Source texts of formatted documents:
[Start of section]

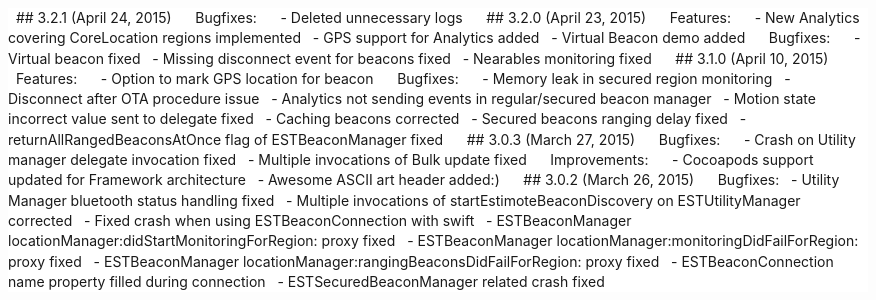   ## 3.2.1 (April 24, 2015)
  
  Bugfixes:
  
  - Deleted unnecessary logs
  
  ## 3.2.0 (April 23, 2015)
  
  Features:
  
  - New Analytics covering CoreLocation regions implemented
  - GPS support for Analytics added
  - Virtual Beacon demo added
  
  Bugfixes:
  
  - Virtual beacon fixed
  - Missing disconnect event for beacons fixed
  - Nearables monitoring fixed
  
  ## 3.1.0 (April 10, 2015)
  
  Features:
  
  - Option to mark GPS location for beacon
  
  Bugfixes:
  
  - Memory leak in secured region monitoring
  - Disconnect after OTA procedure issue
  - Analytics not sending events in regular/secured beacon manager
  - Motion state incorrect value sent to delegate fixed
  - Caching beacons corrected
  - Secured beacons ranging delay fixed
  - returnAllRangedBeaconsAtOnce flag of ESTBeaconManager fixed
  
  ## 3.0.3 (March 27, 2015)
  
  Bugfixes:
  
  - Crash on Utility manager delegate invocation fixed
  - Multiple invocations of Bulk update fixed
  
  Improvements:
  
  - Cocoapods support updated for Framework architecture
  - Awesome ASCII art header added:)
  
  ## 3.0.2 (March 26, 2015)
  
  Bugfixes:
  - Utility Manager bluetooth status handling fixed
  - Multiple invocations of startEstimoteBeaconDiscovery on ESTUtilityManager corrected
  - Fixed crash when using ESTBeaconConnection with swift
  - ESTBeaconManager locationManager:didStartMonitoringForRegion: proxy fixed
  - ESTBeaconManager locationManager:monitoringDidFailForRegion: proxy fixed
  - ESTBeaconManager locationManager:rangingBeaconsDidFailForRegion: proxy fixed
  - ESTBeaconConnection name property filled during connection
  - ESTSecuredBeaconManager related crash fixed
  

[End of section]
[Start of section]

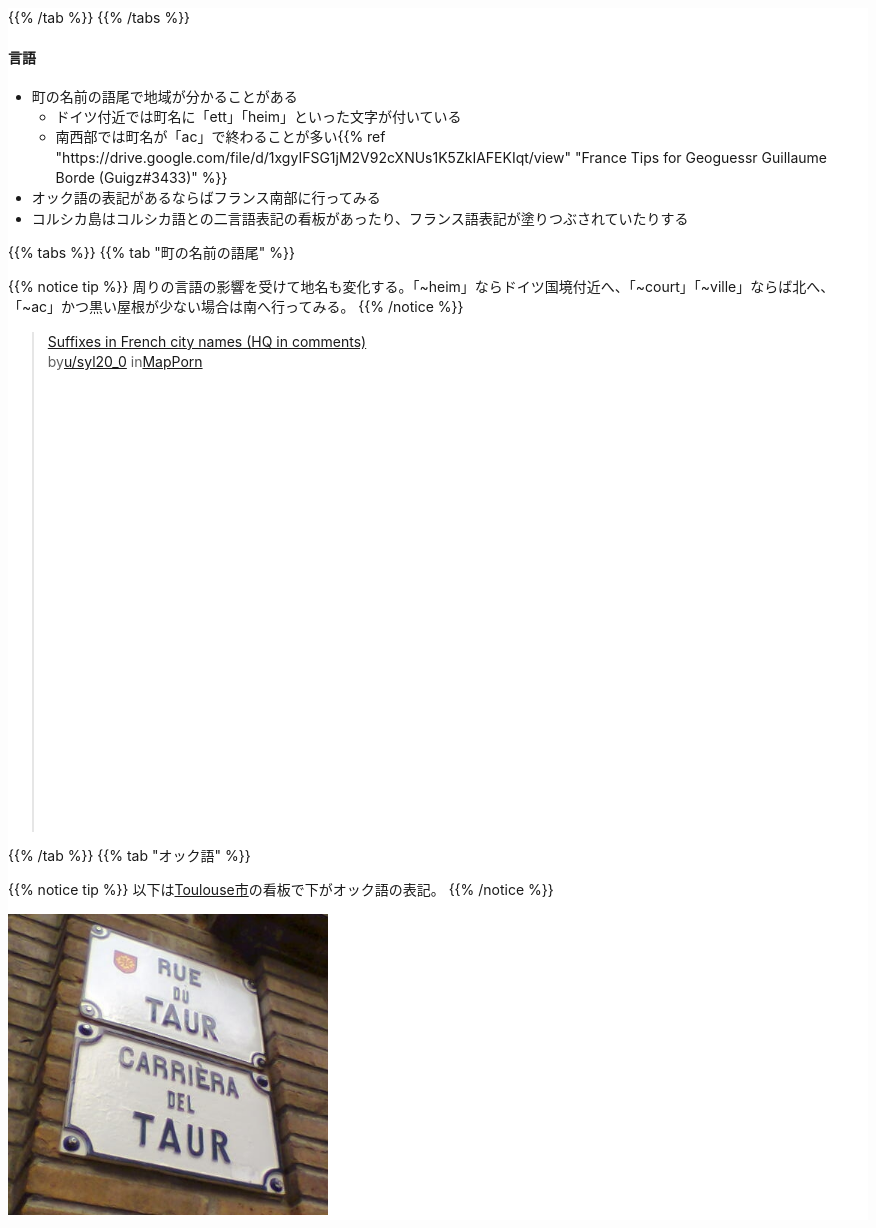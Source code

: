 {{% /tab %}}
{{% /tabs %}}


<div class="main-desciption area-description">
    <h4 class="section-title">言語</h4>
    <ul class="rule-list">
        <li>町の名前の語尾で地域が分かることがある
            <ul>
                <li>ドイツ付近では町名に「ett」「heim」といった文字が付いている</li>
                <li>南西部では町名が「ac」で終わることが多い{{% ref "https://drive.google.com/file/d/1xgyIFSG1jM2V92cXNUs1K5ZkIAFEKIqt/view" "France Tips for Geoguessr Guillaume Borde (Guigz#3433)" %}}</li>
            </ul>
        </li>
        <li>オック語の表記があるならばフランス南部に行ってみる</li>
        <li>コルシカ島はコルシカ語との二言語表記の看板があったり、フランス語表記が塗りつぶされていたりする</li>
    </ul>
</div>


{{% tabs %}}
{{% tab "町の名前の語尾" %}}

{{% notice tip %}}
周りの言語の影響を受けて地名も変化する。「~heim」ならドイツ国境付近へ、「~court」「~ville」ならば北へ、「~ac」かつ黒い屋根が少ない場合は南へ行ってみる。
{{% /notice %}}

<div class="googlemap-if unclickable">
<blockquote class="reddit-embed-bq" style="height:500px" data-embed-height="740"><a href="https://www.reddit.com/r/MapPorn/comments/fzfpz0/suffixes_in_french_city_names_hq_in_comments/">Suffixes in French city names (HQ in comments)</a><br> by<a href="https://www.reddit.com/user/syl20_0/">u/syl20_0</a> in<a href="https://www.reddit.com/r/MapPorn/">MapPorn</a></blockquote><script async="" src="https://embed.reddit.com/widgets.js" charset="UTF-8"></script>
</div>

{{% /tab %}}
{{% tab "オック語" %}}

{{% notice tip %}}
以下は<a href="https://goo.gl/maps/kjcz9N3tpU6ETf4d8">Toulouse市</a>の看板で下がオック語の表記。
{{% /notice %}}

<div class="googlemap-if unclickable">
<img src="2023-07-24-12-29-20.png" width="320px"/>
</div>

[End of section]

- **WHAT THIS TASK INVOLVES**
Whenever a line of the data holds the string "ESTBeaconConnection", pick that line out.

- **RESPONSE FOR THIS EXERCISE**
  - Fixed crash when using ESTBeaconConnection with swift
  - ESTBeaconConnection name property filled during connection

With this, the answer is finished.